**WHAT TO DO**: Each record below should appear again exactly as written.

[Stored dataset items]
━━━━━━━━━━━━━━━━
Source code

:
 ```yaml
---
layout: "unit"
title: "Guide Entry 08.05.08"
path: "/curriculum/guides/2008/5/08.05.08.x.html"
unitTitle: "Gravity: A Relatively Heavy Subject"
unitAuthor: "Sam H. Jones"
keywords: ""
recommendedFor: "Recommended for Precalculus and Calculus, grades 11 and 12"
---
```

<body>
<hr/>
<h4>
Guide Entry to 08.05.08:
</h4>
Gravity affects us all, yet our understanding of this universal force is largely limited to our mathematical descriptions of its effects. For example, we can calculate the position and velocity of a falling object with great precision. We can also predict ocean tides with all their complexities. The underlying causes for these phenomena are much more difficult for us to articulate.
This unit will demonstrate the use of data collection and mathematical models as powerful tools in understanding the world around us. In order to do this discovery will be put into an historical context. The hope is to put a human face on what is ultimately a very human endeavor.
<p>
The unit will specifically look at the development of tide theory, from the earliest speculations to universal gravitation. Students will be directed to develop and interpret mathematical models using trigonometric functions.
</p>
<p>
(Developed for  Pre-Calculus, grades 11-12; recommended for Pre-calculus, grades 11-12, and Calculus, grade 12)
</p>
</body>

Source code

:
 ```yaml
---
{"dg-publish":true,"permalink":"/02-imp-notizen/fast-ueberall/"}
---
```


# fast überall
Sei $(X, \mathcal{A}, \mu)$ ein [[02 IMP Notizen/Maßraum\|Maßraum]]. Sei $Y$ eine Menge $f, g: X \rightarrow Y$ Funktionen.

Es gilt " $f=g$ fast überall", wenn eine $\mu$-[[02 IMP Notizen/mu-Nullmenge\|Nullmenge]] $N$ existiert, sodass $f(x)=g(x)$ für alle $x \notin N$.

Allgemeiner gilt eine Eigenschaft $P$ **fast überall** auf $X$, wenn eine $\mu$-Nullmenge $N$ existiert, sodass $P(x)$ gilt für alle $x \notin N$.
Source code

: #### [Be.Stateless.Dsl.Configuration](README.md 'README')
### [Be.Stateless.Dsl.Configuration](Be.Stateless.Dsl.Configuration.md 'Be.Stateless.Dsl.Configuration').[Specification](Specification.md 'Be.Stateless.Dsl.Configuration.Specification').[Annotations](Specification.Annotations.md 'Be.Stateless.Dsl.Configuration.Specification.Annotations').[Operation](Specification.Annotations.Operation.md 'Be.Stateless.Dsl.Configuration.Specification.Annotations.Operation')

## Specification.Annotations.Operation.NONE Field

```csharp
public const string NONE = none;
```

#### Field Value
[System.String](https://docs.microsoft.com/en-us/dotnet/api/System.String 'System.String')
━━━━━━━━━━━━━━━━
**YOUR RESPONSE**:
Source code

:
 ```yaml
---
layout: "unit"
title: "Guide Entry 08.05.08"
path: "/curriculum/guides/2008/5/08.05.08.x.html"
unitTitle: "Gravity: A Relatively Heavy Subject"
unitAuthor: "Sam H. Jones"
keywords: ""
recommendedFor: "Recommended for Precalculus and Calculus, grades 11 and 12"
---
```

<body>
<hr/>
<h4>
Guide Entry to 08.05.08:
</h4>
Gravity affects us all, yet our understanding of this universal force is largely limited to our mathematical descriptions of its effects. For example, we can calculate the position and velocity of a falling object with great precision. We can also predict ocean tides with all their complexities. The underlying causes for these phenomena are much more difficult for us to articulate.
This unit will demonstrate the use of data collection and mathematical models as powerful tools in understanding the world around us. In order to do this discovery will be put into an historical context. The hope is to put a human face on what is ultimately a very human endeavor.
<p>
The unit will specifically look at the development of tide theory, from the earliest speculations to universal gravitation. Students will be directed to develop and interpret mathematical models using trigonometric functions.
</p>
<p>
(Developed for  Pre-Calculus, grades 11-12; recommended for Pre-calculus, grades 11-12, and Calculus, grade 12)
</p>
</body>

Source code

:
 ```yaml
---
{"dg-publish":true,"permalink":"/02-imp-notizen/fast-ueberall/"}
---
```


# fast überall
Sei $(X, \mathcal{A}, \mu)$ ein [[02 IMP Notizen/Maßraum\|Maßraum]]. Sei $Y$ eine Menge $f, g: X \rightarrow Y$ Funktionen.

Es gilt " $f=g$ fast überall", wenn eine $\mu$-[[02 IMP Notizen/mu-Nullmenge\|Nullmenge]] $N$ existiert, sodass $f(x)=g(x)$ für alle $x \notin N$.

Allgemeiner gilt eine Eigenschaft $P$ **fast überall** auf $X$, wenn eine $\mu$-Nullmenge $N$ existiert, sodass $P(x)$ gilt für alle $x \notin N$.
Source code

: #### [Be.Stateless.Dsl.Configuration](README.md 'README')
### [Be.Stateless.Dsl.Configuration](Be.Stateless.Dsl.Configuration.md 'Be.Stateless.Dsl.Configuration').[Specification](Specification.md 'Be.Stateless.Dsl.Configuration.Specification').[Annotations](Specification.Annotations.md 'Be.Stateless.Dsl.Configuration.Specification.Annotations').[Operation](Specification.Annotations.Operation.md 'Be.Stateless.Dsl.Configuration.Specification.Annotations.Operation')

## Specification.Annotations.Operation.NONE Field

```csharp
public const string NONE = none;
```

#### Field Value
[System.String](https://docs.microsoft.com/en-us/dotnet/api/System.String 'System.String')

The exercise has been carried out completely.